> [Work to complete] The word "that" marks the lines to find; copy every such line from the data below.

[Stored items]
________________________

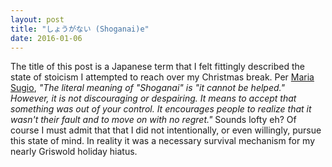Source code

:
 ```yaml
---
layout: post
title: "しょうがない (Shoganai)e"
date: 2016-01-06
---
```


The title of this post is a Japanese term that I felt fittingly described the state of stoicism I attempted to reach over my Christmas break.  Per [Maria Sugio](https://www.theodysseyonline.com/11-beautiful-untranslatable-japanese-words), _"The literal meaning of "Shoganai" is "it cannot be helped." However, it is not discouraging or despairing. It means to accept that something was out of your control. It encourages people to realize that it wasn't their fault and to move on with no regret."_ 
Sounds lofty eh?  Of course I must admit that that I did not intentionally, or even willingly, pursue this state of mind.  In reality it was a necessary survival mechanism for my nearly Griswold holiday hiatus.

________________________

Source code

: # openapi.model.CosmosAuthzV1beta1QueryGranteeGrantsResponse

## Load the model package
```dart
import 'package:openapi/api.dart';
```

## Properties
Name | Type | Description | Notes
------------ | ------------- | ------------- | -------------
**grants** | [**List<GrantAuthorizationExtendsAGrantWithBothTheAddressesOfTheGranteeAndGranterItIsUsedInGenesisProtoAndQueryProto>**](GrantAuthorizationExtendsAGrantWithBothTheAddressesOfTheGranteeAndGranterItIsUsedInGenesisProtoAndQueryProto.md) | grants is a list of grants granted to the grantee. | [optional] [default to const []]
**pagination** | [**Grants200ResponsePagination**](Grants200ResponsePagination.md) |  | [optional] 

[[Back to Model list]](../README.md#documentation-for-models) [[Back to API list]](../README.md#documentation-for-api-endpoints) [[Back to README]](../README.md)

________________________

> [Task response]
The title of this post is a Japanese term that I felt fittingly described the state of stoicism I attempted to reach over my Christmas break.  Per [Maria Sugio](https://www.theodysseyonline.com/11-beautiful-untranslatable-japanese-words), _"The literal meaning of "Shoganai" is "it cannot be helped." However, it is not discouraging or despairing. It means to accept that something was out of your control. It encourages people to realize that it wasn't their fault and to move on with no regret."_ 
Sounds lofty eh?  Of course I must admit that that I did not intentionally, or even willingly, pursue this state of mind.  In reality it was a necessary survival mechanism for my nearly Griswold holiday hiatus.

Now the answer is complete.